Task prompt:
The required response is the number of lines in the entries that include the word "begin", with nothing added.

Record extracts:
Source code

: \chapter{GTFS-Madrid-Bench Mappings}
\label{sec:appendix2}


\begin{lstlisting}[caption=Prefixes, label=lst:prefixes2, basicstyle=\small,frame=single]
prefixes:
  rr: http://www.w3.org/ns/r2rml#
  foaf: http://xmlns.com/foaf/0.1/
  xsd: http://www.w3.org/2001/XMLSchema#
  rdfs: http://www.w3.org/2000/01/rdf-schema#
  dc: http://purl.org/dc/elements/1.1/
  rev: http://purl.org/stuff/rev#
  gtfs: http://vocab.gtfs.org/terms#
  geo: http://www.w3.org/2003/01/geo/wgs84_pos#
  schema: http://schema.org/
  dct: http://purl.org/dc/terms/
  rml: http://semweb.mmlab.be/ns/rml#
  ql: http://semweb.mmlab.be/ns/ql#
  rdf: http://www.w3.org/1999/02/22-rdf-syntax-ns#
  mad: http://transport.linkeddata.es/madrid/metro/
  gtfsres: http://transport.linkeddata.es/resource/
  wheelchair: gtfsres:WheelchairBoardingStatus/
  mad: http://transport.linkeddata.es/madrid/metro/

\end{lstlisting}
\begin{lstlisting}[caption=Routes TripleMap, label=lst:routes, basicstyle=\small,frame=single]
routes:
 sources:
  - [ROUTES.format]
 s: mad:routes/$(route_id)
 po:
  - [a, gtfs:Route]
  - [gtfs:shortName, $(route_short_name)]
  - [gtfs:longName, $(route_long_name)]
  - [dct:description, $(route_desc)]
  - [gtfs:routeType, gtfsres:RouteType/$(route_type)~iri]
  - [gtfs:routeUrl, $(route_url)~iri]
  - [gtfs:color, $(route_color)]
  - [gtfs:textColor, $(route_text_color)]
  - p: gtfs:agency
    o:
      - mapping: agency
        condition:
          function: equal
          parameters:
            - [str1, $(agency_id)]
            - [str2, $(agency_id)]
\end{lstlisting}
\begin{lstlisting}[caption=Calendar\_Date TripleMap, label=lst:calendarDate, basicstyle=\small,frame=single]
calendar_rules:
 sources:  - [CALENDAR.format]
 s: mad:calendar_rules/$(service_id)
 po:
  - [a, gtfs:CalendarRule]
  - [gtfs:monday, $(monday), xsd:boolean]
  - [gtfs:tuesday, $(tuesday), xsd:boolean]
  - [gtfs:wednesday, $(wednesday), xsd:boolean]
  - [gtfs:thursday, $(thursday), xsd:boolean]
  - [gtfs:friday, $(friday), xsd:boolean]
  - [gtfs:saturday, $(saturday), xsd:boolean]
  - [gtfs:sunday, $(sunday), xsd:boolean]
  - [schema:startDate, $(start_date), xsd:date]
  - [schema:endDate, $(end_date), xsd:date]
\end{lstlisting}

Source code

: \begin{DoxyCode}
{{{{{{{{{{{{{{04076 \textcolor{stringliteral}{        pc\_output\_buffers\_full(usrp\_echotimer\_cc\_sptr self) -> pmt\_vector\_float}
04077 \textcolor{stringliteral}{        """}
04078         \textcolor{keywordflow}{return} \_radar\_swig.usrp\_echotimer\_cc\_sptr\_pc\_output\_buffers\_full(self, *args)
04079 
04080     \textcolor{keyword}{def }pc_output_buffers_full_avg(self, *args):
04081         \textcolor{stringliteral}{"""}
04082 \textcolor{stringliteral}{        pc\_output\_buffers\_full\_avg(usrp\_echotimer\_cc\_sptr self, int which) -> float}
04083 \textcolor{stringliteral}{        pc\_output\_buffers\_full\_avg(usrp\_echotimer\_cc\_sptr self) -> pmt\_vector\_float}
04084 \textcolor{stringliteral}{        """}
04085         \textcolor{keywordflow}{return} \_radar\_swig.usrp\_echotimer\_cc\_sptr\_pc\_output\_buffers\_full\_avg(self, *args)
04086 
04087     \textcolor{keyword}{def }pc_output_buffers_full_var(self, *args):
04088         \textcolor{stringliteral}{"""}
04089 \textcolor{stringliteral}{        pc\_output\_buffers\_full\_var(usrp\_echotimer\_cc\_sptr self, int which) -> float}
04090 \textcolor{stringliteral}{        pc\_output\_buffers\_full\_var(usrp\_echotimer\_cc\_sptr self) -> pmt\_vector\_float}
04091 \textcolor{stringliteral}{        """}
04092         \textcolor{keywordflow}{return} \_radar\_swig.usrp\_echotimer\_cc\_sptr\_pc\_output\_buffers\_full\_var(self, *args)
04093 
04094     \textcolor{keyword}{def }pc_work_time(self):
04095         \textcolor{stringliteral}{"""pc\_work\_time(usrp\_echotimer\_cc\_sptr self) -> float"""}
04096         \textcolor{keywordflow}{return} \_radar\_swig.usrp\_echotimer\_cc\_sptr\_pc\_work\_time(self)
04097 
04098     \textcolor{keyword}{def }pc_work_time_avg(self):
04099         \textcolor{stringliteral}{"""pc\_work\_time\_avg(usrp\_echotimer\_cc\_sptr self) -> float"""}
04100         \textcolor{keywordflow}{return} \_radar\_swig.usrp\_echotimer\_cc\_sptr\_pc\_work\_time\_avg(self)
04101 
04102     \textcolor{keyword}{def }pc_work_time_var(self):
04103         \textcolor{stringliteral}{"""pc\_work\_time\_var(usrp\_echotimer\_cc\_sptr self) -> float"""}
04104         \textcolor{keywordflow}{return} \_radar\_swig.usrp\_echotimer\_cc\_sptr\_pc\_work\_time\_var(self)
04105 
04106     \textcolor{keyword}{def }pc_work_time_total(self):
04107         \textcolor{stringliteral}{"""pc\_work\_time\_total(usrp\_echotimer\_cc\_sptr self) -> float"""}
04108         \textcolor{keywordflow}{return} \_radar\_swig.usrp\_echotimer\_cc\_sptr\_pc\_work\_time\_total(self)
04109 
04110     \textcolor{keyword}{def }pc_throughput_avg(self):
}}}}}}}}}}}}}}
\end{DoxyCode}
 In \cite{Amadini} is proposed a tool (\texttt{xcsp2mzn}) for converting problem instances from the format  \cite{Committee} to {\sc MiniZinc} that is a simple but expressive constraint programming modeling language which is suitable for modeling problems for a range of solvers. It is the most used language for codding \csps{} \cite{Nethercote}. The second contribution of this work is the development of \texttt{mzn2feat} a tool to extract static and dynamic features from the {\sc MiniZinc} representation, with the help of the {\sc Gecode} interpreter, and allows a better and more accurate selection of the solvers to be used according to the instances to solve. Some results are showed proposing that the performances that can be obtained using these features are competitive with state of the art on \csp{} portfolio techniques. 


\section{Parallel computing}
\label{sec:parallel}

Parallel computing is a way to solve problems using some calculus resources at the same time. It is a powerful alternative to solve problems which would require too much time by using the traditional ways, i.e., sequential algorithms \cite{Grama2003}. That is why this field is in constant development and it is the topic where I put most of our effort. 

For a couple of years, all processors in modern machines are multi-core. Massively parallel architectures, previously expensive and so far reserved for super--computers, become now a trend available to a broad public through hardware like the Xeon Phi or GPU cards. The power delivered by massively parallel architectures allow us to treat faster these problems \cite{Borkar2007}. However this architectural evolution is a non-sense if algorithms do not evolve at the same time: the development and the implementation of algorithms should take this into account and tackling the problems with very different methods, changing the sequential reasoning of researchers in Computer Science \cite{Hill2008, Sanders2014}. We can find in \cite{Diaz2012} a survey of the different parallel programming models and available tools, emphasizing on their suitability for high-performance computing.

Reply:
4